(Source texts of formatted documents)
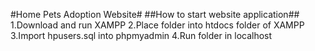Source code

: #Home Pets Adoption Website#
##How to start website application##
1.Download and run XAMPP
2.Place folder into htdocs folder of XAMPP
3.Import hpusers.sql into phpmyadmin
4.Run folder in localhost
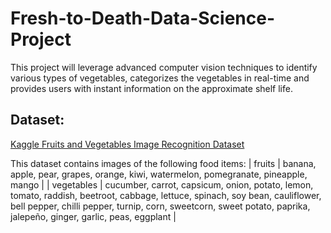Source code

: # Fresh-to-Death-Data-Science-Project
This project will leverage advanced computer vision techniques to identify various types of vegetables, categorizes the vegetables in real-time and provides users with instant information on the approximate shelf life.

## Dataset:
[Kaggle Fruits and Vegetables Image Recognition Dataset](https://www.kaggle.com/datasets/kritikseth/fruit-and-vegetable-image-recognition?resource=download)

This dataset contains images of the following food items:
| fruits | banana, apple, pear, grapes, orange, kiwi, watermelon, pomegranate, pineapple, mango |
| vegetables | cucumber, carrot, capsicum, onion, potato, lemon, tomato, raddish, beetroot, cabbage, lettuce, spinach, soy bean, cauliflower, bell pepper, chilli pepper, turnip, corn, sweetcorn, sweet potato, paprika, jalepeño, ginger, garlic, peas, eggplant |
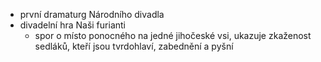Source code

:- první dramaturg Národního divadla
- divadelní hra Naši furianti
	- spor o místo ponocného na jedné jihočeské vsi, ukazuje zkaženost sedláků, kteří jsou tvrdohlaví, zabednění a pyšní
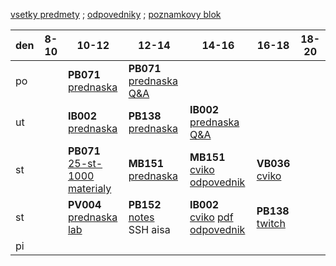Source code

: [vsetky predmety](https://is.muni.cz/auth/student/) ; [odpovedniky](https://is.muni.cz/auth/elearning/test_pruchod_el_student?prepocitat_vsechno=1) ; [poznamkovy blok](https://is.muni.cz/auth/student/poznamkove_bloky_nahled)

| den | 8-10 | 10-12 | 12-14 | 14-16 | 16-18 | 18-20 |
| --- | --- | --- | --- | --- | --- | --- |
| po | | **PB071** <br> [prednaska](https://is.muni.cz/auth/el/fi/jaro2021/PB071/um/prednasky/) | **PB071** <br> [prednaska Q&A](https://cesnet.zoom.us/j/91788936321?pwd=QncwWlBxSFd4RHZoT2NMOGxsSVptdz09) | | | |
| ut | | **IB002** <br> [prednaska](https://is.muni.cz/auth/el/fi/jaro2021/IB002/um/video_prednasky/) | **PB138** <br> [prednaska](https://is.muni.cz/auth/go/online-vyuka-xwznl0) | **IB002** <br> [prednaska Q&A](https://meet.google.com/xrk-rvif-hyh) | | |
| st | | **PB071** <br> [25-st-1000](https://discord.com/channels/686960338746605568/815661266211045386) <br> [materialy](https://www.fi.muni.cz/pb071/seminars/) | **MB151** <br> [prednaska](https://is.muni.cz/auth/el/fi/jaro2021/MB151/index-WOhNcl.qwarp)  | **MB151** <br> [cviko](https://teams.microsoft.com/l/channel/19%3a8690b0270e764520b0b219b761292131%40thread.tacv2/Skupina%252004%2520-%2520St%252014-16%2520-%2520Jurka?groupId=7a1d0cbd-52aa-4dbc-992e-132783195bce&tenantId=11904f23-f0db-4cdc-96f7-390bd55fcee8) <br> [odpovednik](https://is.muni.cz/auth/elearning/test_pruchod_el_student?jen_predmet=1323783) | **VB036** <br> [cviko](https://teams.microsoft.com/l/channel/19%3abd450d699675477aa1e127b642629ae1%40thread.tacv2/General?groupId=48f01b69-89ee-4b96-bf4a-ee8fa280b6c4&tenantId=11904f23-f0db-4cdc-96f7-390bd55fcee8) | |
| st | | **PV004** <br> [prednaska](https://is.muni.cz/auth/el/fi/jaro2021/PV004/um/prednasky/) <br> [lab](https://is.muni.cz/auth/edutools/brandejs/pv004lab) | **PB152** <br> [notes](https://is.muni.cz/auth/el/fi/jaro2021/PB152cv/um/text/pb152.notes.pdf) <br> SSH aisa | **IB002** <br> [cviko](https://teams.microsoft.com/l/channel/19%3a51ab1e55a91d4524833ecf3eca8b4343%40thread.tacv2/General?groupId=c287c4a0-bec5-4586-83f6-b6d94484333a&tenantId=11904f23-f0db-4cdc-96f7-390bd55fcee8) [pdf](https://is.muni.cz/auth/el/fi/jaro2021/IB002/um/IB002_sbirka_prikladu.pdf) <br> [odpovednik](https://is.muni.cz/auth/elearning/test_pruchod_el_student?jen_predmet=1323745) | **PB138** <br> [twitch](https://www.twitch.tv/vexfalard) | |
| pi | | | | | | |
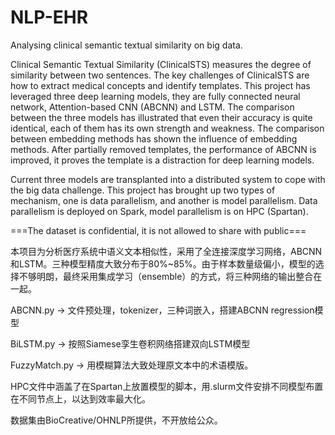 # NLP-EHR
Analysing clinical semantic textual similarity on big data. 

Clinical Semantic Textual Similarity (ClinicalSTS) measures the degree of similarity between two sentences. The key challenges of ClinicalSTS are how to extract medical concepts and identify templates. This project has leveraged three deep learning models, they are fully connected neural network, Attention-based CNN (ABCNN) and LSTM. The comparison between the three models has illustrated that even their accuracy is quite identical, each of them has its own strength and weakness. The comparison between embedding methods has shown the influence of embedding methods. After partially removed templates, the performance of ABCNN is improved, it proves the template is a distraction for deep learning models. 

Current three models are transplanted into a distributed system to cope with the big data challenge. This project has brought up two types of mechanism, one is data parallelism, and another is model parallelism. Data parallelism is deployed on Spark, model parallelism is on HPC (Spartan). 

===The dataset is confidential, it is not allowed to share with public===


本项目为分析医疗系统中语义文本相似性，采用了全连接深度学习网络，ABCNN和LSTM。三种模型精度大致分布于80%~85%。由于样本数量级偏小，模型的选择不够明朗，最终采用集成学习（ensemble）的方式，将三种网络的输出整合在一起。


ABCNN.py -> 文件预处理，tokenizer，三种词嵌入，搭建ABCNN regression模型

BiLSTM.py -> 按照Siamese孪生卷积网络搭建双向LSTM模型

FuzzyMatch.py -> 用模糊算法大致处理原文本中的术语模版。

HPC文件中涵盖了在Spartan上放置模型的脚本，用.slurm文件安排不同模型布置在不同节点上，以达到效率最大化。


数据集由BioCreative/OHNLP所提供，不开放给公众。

...

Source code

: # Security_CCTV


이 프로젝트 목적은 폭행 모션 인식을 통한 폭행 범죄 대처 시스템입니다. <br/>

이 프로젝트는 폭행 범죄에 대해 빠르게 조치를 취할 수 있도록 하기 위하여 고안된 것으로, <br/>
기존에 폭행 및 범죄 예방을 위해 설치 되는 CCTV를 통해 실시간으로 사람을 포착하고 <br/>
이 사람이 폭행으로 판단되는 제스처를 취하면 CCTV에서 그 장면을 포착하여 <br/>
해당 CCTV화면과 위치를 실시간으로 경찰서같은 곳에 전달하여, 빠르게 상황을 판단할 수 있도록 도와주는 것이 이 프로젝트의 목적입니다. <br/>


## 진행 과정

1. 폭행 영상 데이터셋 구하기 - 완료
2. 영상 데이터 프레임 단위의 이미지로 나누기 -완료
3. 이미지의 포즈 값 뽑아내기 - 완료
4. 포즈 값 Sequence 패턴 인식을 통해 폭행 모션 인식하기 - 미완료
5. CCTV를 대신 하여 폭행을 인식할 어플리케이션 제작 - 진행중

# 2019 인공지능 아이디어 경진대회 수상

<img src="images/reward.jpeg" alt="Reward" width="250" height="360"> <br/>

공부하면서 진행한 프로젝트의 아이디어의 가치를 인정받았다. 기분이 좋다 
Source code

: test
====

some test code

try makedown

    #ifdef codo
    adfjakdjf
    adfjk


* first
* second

PROBLEM DETAILS: As the answer, set down only the lines from the data above between the one holding "HPC文件中涵盖了在Spar" and the one holding "数据集由BioCreative/OHNLP所提供，不开放给公众。", inclusive, exactly as they read.

SOLUTION TO THIS PROBLEM:
HPC文件中涵盖了在Spartan上放置模型的脚本，用.slurm文件安排不同模型布置在不同节点上，以达到效率最大化。


数据集由BioCreative/OHNLP所提供，不开放给公众。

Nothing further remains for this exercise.